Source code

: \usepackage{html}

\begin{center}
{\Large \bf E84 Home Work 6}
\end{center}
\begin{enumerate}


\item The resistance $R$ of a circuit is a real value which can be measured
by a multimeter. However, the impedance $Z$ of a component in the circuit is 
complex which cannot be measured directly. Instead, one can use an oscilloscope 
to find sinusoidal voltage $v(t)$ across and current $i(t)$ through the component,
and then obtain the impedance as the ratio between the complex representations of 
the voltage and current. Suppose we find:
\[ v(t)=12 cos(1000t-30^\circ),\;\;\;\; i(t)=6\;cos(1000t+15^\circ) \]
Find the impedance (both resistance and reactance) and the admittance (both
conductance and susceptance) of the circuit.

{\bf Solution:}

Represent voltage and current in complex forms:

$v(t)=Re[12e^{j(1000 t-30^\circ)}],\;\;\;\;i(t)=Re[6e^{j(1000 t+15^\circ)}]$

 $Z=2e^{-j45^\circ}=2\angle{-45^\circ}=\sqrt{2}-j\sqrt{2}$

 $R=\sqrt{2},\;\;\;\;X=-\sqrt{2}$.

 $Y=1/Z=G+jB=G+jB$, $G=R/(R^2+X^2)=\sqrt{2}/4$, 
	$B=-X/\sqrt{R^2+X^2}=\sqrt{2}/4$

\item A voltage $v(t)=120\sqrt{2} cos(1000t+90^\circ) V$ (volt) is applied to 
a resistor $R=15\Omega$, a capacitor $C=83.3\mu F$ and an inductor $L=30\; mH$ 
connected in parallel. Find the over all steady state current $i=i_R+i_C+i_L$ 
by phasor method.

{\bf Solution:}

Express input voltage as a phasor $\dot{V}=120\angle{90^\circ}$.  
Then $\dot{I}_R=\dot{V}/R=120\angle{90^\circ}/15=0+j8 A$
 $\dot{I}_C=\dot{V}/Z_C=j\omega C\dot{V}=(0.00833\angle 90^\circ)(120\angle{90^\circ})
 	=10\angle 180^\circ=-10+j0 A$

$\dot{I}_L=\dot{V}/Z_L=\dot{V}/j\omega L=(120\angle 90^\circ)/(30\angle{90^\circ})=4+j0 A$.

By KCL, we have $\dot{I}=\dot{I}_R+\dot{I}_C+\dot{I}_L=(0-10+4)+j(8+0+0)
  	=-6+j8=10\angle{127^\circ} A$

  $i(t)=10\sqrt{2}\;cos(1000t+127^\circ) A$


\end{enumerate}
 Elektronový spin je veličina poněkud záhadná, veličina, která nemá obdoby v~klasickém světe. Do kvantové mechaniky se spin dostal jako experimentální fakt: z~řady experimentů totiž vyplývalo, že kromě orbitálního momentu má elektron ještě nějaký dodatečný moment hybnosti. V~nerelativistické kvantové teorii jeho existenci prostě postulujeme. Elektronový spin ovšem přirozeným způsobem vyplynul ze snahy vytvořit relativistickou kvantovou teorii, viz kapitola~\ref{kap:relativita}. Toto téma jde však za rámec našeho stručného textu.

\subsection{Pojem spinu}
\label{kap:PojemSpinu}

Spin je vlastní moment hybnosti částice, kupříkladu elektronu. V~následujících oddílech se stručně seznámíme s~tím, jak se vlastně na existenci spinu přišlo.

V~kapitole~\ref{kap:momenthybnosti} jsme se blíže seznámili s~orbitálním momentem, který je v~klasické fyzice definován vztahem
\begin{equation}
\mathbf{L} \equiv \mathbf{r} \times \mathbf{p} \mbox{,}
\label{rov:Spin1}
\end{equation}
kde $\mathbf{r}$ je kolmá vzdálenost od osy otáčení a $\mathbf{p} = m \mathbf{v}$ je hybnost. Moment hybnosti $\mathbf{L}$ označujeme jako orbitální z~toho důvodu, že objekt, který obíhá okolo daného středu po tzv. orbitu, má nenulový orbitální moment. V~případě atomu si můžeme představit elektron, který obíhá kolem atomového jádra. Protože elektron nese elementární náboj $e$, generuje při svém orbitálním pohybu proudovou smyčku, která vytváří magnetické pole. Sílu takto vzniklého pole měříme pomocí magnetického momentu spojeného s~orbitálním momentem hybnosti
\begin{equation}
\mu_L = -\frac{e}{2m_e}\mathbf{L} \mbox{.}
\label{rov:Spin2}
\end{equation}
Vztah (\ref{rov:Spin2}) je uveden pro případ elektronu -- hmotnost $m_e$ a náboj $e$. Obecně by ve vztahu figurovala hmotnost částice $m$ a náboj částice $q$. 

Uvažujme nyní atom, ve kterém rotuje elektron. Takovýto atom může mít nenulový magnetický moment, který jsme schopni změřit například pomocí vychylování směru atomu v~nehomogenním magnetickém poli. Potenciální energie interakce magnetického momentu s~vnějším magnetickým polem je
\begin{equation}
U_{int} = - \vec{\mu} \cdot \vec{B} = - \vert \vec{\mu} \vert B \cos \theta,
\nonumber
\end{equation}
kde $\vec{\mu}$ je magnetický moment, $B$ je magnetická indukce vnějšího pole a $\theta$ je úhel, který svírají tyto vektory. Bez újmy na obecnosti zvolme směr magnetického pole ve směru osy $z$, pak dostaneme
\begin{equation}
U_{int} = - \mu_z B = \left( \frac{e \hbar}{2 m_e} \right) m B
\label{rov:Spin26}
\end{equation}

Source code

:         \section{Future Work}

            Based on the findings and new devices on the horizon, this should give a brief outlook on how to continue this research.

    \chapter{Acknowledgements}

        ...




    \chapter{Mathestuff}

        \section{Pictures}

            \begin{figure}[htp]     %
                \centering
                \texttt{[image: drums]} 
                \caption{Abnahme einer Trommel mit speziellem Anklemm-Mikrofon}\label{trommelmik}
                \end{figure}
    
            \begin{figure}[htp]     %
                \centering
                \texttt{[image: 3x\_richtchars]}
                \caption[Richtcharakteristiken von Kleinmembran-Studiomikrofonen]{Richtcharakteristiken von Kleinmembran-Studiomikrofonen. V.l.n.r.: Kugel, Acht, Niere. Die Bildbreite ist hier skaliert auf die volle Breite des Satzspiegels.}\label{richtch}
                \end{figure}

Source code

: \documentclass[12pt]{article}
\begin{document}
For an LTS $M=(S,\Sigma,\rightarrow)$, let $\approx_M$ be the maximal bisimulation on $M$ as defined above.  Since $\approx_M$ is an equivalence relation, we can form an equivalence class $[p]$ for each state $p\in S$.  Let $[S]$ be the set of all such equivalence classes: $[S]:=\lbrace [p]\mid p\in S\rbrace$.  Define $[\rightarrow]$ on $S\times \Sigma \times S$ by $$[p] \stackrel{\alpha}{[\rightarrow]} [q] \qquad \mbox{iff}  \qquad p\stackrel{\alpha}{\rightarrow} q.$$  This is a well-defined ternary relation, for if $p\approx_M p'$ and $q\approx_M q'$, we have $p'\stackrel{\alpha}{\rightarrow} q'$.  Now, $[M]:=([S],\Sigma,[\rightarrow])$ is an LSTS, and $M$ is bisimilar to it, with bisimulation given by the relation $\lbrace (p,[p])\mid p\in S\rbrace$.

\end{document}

> **Work task**: Whichever lines of the material hold the word "phasor", find and copy them.

> **Reply to the task**:
by phasor method.
Express input voltage as a phasor $\dot{V}=120\angle{90^\circ}$.  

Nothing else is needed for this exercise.